Sempre cumpridor de seus deveres, crê, no fundo, que seu valor está no que
produz, na sua observância de regras e leis. Fugir do erro escrupulosamente e
achar-se um alguém acima da média, eficaz, eficiente. Será ele um alguém fiel?
O que se sabe, como nos relata o
texto evangélico, ele não aceita o erro do irmão, não o acolhe. Ante a
misericórdia paterna, Lucas nos diz que ele “ficou com raiva” (Lc 15, 28).
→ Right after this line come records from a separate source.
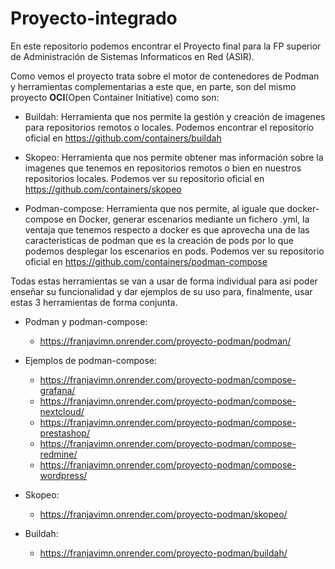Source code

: # Proyecto-integrado
En este repositorio podemos encontrar el Proyecto final para la FP superior de Administración de Sistemas Informaticos en Red (ASIR).

Como vemos el proyecto trata sobre el motor de contenedores de Podman y herramientas complementarias a este que, en parte, son del mismo proyecto **OCI**(Open Container Initiative) como son:

* Buildah: Herramienta que nos permite la gestión y creación de imagenes para repositorios remotos o locales. Podemos encontrar el repositorio oficial en https://github.com/containers/buildah

* Skopeo: Herramienta que nos permite obtener mas información sobre la imagenes que tenemos en repositorios remotos o bien en nuestros repositorios locales.
Podemos ver su repositorio oficial en https://github.com/containers/skopeo

* Podman-compose: Herramienta que nos permite, al iguale que docker-compose en Docker, generar escenarios mediante un fichero .yml, la ventaja que tenemos respecto a docker es que aprovecha una de las caracteristicas de podman que es la creación de pods por lo que podemos desplegar los escenarios en pods. Podemos ver su repositorio oficial en https://github.com/containers/podman-compose

Todas estas herramientas se van a usar de forma individual para asi poder enseñar su funcionalidad y dar ejemplos de su uso para, finalmente, usar estas 3 herramientas de forma conjunta.

* Podman y podman-compose: 
    * https://franjavimn.onrender.com/proyecto-podman/podman/

* Ejemplos de podman-compose: 
    * https://franjavimn.onrender.com/proyecto-podman/compose-grafana/
    * https://franjavimn.onrender.com/proyecto-podman/compose-nextcloud/
    * https://franjavimn.onrender.com/proyecto-podman/compose-prestashop/
    * https://franjavimn.onrender.com/proyecto-podman/compose-redmine/
    * https://franjavimn.onrender.com/proyecto-podman/compose-wordpress/

* Skopeo: 
    * https://franjavimn.onrender.com/proyecto-podman/skopeo/

* Buildah: 
    * https://franjavimn.onrender.com/proyecto-podman/buildah/
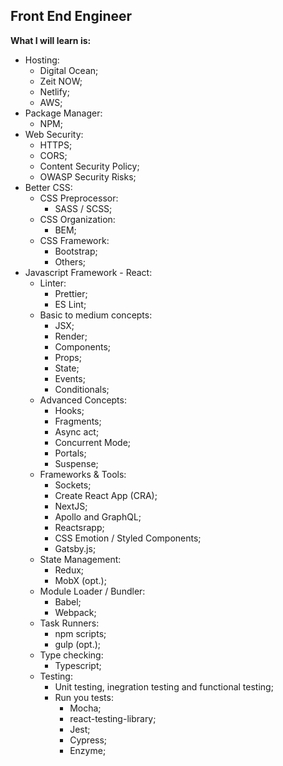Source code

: ## Front End Engineer

**What I will learn is:**

- Hosting:
  - Digital Ocean;
  - Zeit NOW;
  - Netlify;
  - AWS;
- Package Manager:
  - NPM;
- Web Security:
  - HTTPS;
  - CORS;
  - Content Security Policy;
  - OWASP Security Risks;
- Better CSS:
  - CSS Preprocessor:
    - SASS / SCSS;
  - CSS Organization:
    - BEM;
  - CSS Framework:
    - Bootstrap;
    - Others;
- Javascript Framework - React:
  - Linter:
    - Prettier;
    - ES Lint;
  - Basic to medium concepts:
    - JSX;
    - Render;
    - Components;
    - Props;
    - State;
    - Events;
    - Conditionals;
  - Advanced Concepts:
    - Hooks;
    - Fragments;
    - Async act;
    - Concurrent Mode;
    - Portals;
    - Suspense;
  - Frameworks & Tools:
    - Sockets;
    - Create React App (CRA);
    - NextJS;
    - Apollo and GraphQL;
    - Reactsrapp;
    - CSS Emotion / Styled Components;
    - Gatsby.js;
  - State Management:
    - Redux;
    - MobX (opt.);
  - Module Loader / Bundler:
    - Babel;
    - Webpack;
  - Task Runners:
    - npm scripts;
    - gulp (opt.);
  - Type checking:
    - Typescript;
  - Testing:
    - Unit testing, inegration testing and functional testing;
    - Run you tests:
      - Mocha;
      - react-testing-library;
      - Jest;
      - Cypress;
      - Enzyme;

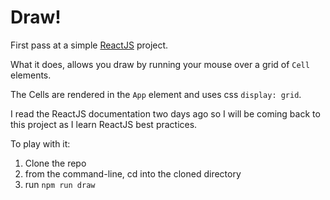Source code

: # Draw!

First pass at a simple [ReactJS](https://reactjs.org) project.

What it does, allows you draw by running your mouse over a grid of `Cell` elements.

The Cells are rendered in the `App` element and uses css `display: grid`.

I read the ReactJS documentation two days ago so I will be coming back to this
project as I learn ReactJS best practices.

To play with it:
1. Clone the repo
2. from the command-line, cd into the cloned directory
3. run `npm run draw`
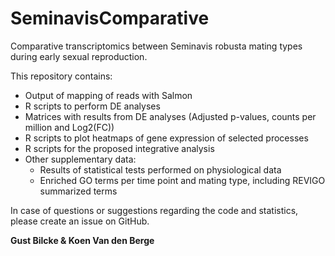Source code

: # SeminavisComparative

Comparative transcriptomics between Seminavis robusta mating types during early sexual reproduction.

This repository contains:
* Output of mapping of reads with Salmon
* R scripts to perform DE analyses
* Matrices with results from DE analyses (Adjusted p-values, counts per million and Log2(FC)) 
* R scripts to plot heatmaps of gene expression of selected processes 
* R scripts for the proposed integrative analysis
* Other supplementary data:
    * Results of statistical tests performed on physiological data
    * Enriched GO terms per time point and mating type, including REVIGO summarized terms 

In case of questions or suggestions regarding the code and statistics, please create an issue on GitHub.

**Gust Bilcke & Koen Van den Berge**
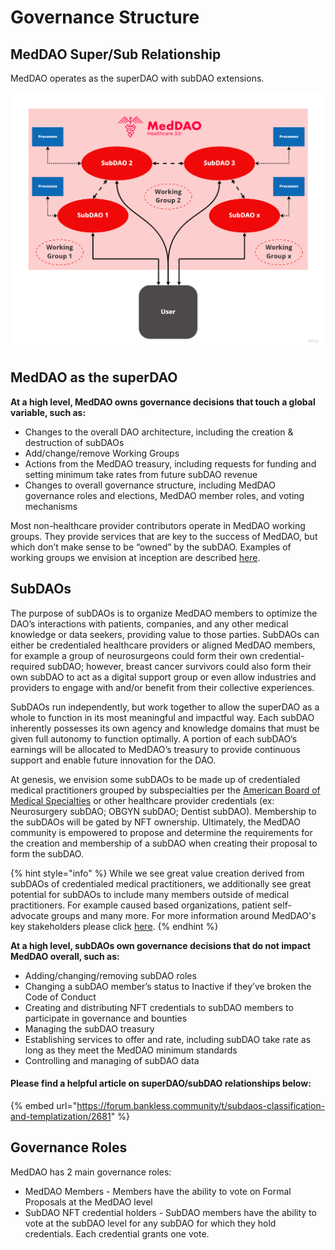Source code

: # Governance Structure

## MedDAO Super/Sub Relationship

MedDAO operates as the superDAO with subDAO extensions.

![](<../.gitbook/assets/image (6).png>)

## MedDAO as the superDAO

**At a high level, MedDAO owns governance decisions that touch a global variable, such as:**

* Changes to the overall DAO architecture, including the creation & destruction of subDAOs
* Add/change/remove Working Groups
* Actions from the MedDAO treasury, including requests for funding and setting minimum  take rates from future subDAO revenue
* Changes to overall governance structure, including MedDAO governance roles and elections, MedDAO member roles, and voting mechanisms

Most non-healthcare provider contributors operate in MedDAO working groups. They provide services that are key to the success of MedDAO, but which don’t make sense to be “owned” by the subDAO. Examples of working groups we envision at inception are described [here](../dao-member-experience/community.md#working-groups).

## SubDAOs

The purpose of subDAOs is to organize MedDAO members to optimize the DAO’s interactions with patients, companies, and any other medical knowledge or data seekers, providing value to those parties. SubDAOs can either be credentialed healthcare providers or aligned MedDAO members, for example a group of neurosurgeons could form their own credential-required subDAO; however, breast cancer survivors could also form their own subDAO to act as a digital support group or even allow industries and providers to engage with and/or benefit from their collective experiences.

SubDAOs run independently, but work together to allow the superDAO as a whole to function in its most meaningful and impactful way. Each subDAO inherently possesses its own agency and knowledge domains that must be given full autonomy to function optimally. A portion of each subDAO’s earnings will be allocated to MedDAO’s treasury to provide continuous support and enable future innovation for the DAO.

At genesis, we envision some subDAOs to be made up of credentialed medical practitioners grouped by subspecialties per the [American Board of Medical Specialties](https://www.abms.org/member-boards/specialty-subspecialty-certificates/) or other healthcare provider credentials (ex: Neurosurgery subDAO; OBGYN subDAO; Dentist subDAO). Membership to the subDAOs will be gated by NFT ownership. Ultimately, the MedDAO community is empowered to  propose and determine the requirements for the creation and membership of a subDAO when creating their proposal to form the subDAO.

{% hint style="info" %}
While we see great value creation derived from subDAOs of credentialed medical practitioners, we additionally see great potential for subDAOs to include many members outside of medical practitioners.  For example caused based organizations, patient self-advocate groups and many more.  For more information around MedDAO's key stakeholders please click [here](../dao-member-experience/community.md#working-groups).
{% endhint %}

**At a high level, subDAOs own governance decisions that do not impact MedDAO overall, such as:**

* Adding/changing/removing subDAO roles
* Changing a subDAO member’s status to Inactive if they’ve broken the Code of Conduct
* Creating and distributing NFT credentials to subDAO members to participate in governance and bounties
* Managing the subDAO treasury
* Establishing services to offer and rate, including subDAO take rate as long as they meet the MedDAO minimum standards
* Controlling and managing of subDAO data

#### Please find a helpful article on superDAO/subDAO relationships below:

{% embed url="https://forum.bankless.community/t/subdaos-classification-and-templatization/2681" %}

## **Governance Roles**

MedDAO has 2 main governance roles:

* MedDAO Members - Members have the ability to vote on Formal Proposals at the MedDAO level
* SubDAO NFT credential holders - SubDAO members have the ability to vote at the subDAO level for any subDAO for which they hold credentials. Each credential grants one vote.
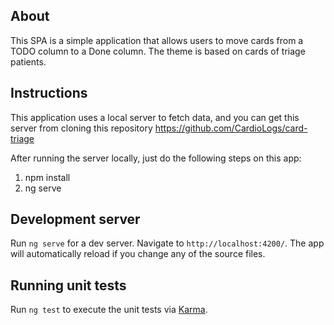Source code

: ## About

This SPA is a simple application that allows users to move cards from a TODO column to a Done column. 
The theme is based on cards of triage patients. 

## Instructions

This application uses a local server to fetch data, and you can get this server from cloning this repository https://github.com/CardioLogs/card-triage

 After running the server locally, just do the following steps on this app:
 1. npm install
 2. ng serve


## Development server

Run `ng serve` for a dev server. Navigate to `http://localhost:4200/`. The app will automatically reload if you change any of the source files.


## Running unit tests

Run `ng test` to execute the unit tests via [Karma](https://karma-runner.github.io).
Infelizmente, permaneceu estacionado na culpa do seu irmão. Não acolhe, mas
joga pedras. Exclui-se da festa da misericórdia. Não consegue viver a
misericórdia. Pessoas, como essa tentam enquadrar os outros nos seus esquemas e
quando os outros não entram em tais esquemas os desprezam, rejeitam, excluem. A rejeição do irmão o faz negar a
fraternidade. Ele, filho como o outro é filho, imperfeitos é claro (por mais
que o mais velho não o aceite), mas sempre filhos. E, se são filhos, são
irmãos!!! Entretanto, ao falar ao pai, esse rapaz mesquinho e perfeccionista
somente afirma, ao referir-se ao mais novo: “... esse teu filho” (Lc 15, 30).
Já que é tão virtuoso e observante, assume-se como juiz implacável, um
excelente que não aceita quem fracassa ou se afasta da observância das regras.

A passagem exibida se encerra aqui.